I’ve been going through a time of letting go. Some pretty hefty dropping of the baggage. My friend Beth refers to it as a “wiping of the chalkboard”.
My thoughts aren’t clear, but some correlations are appearing. If I wait until I have exactly what I want to say, I’ll probably be on my deathbed, so…bear with me as I start to make some sketches.
I’ve completely let go of religion. I don’t consider myself affiliated with any religious institution whatsoever. A few weeks or so ago, I would have said I’ve let go of Christianity and even of a belief in God.

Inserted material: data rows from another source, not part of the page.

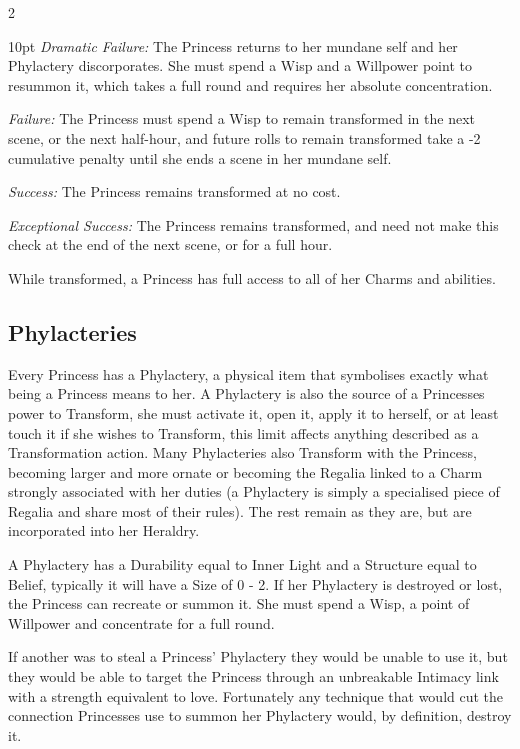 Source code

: \begin{multicols}{2}
\begin{myindentpar}{10pt}
    \emph{Dramatic Failure:} The Princess returns to her mundane self and her Phylactery discorporates. She must spend a Wisp and a Willpower point to resummon it, which takes a full round and requires her absolute concentration. 
    
    \emph{Failure:} The Princess must spend a Wisp to remain transformed in the next scene, or the next half-hour, and future rolls to remain transformed take a -2 cumulative penalty until she ends a scene in her mundane self. 
    
    \emph{Success:} The Princess remains transformed at no cost. 
    
    \emph{Exceptional Success:} The Princess remains transformed, and need not make this check at the end of the next scene, or for a full hour. 
\end{myindentpar}

While transformed, a Princess has full access to all of her Charms and abilities. 

\subsection*{Phylacteries}

Every Princess has a Phylactery, a physical item that symbolises exactly what being a Princess means to her. A Phylactery is also the source of a Princesses power to Transform, she must activate it, open it, apply it to herself, or at least touch it if she wishes to Transform, this limit affects anything described as a Transformation action. Many Phylacteries also Transform with the Princess, becoming larger and more ornate or becoming the Regalia linked to a Charm strongly associated with her duties (a Phylactery is simply a specialised piece of Regalia and share most of their rules). The rest remain as they are, but are incorporated into her Heraldry. 

A Phylactery has a Durability equal to Inner Light and a Structure equal to Belief, typically it will have a Size of 0 - 2. If her Phylactery is destroyed or lost, the Princess can recreate or summon it. She must spend a Wisp, a point of Willpower and concentrate for a full round. 

If another was to steal a Princess' Phylactery they would be unable to use it, but they would be able to target the Princess through an unbreakable Intimacy link with a strength equivalent to love. Fortunately any technique that would cut the connection Princesses use to summon her Phylactery would, by definition, destroy it.


\end{multicols}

That may be the case, but I think it would be more accurate to say I’m solidly in the “I don’t know” camp regarding God’s existence.

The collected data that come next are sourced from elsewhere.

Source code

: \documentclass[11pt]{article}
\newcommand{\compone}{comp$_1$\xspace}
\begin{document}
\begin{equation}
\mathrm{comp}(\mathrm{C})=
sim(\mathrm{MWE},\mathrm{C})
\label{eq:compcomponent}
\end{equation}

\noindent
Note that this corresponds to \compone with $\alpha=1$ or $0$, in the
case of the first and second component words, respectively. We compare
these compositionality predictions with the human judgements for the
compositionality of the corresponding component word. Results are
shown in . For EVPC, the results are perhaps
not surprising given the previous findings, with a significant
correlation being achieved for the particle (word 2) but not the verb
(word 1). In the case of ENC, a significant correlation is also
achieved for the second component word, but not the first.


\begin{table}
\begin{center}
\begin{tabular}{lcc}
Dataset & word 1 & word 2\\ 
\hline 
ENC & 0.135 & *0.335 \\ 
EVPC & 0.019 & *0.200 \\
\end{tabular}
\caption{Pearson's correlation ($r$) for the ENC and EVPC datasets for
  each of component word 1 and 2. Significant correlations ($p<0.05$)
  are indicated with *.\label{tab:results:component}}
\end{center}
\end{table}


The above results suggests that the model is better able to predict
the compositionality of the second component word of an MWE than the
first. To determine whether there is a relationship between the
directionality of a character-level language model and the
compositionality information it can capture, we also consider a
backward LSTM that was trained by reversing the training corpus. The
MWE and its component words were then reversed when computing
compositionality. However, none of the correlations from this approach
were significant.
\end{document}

The joy of being me is that I can change my mind at ANY TIME I SO CHOOSE. I have been so afraid of speaking my mind on these things, for fear of others’ opinions and views of who I am, and what my changing thoughts are, that it was affecting my exploration of my own heart and mind. Not good.

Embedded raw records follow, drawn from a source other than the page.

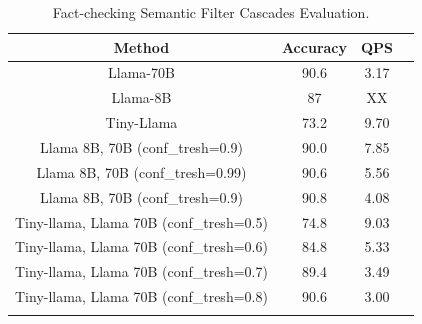 \begin{table}[h]

\centering
\caption{Fact-checking Semantic Filter Cascades Evaluation. }
\vspace{-.3cm}
\begin{tabular}{cccc}
\toprule
Method & Accuracy & QPS \\
\midrule
Llama-70B & 90.6 & 3.17 \\
Llama-8B & 87 & XX \\
Tiny-Llama & 73.2 & 9.70 \\
Llama 8B, 70B (conf\_tresh=0.9)  & 90.0 & 7.85 \\
Llama 8B, 70B (conf\_tresh=0.99)  & 90.6 & 5.56\\
Llama 8B, 70B (conf\_tresh=0.9)  & 90.8 & 4.08 \\
Tiny-llama, Llama 70B (conf\_tresh=0.5)  & 74.8 & 9.03 \\
Tiny-llama, Llama 70B (conf\_tresh=0.6)  & 84.8 & 5.33\\
Tiny-llama, Llama 70B (conf\_tresh=0.7)  & 89.4 & 3.49 \\
Tiny-llama, Llama 70B (conf\_tresh=0.8)  & 90.6 & 3.00 \\

\bottomrule
\label{tab:filtercascades}

\end{tabular}

\end{table}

So for now, I’m going to share my thoughts without regard to you, the reader. [If you are worried for my soul, please don’t be. If you are ok with hearing me tell the truth, feel free to ask questions – just don’t feel the need to try to persuade me from my current path. You aren’t me. And I’ve decided to stop “looking for myself outside of myself” 🙂 . That’s not to say I’m not interested in hearing about you, and what you believe, and why — but I’m just not open to being “schooled” or “witnessed to” or “saved” from anything.]
Food. What a long and sordid history I have had with eating, and food, and dieting. It actually parallels my struggles with belief, and spirituality, and religion. In a lot of pretty intense ways.
What I’m coming to see / feel / understand is that I have had an inherent distrust of everything I do. Somewhere along the way, I picked up this idea that if it comes from me (a thought, a desire, an instinct) that it’s likely wrong, or selfish, or sinful. Time to shed that too.
I am seeing correlations between a legalistic mindset in religion and pretty much all diets. And to add insult to injury, I managed to be very visibly, but painfully temporarily, successful using a religious diet plan that REALLY screwed me up regarding God and food and me. It had just enough of a nugget of truth to resonate with me, but then such an insidious message of our worthlessness that I ate myself right into hell.
What I am feeling most right now is relief. A sense of freedom. Hope. Hope that I can stop this conflict between me and myself. Hope that I can build some trust. Trust in my ability to listen to my heart, listen to my body, listen to my mind and make good choices based on what I hear. Sounds simple doesn’t it? I think it is. It’s time to disregard the fear and say “HUSH” to the critical voices that used to drive me to perfectionism. To let go, and listen, and trust.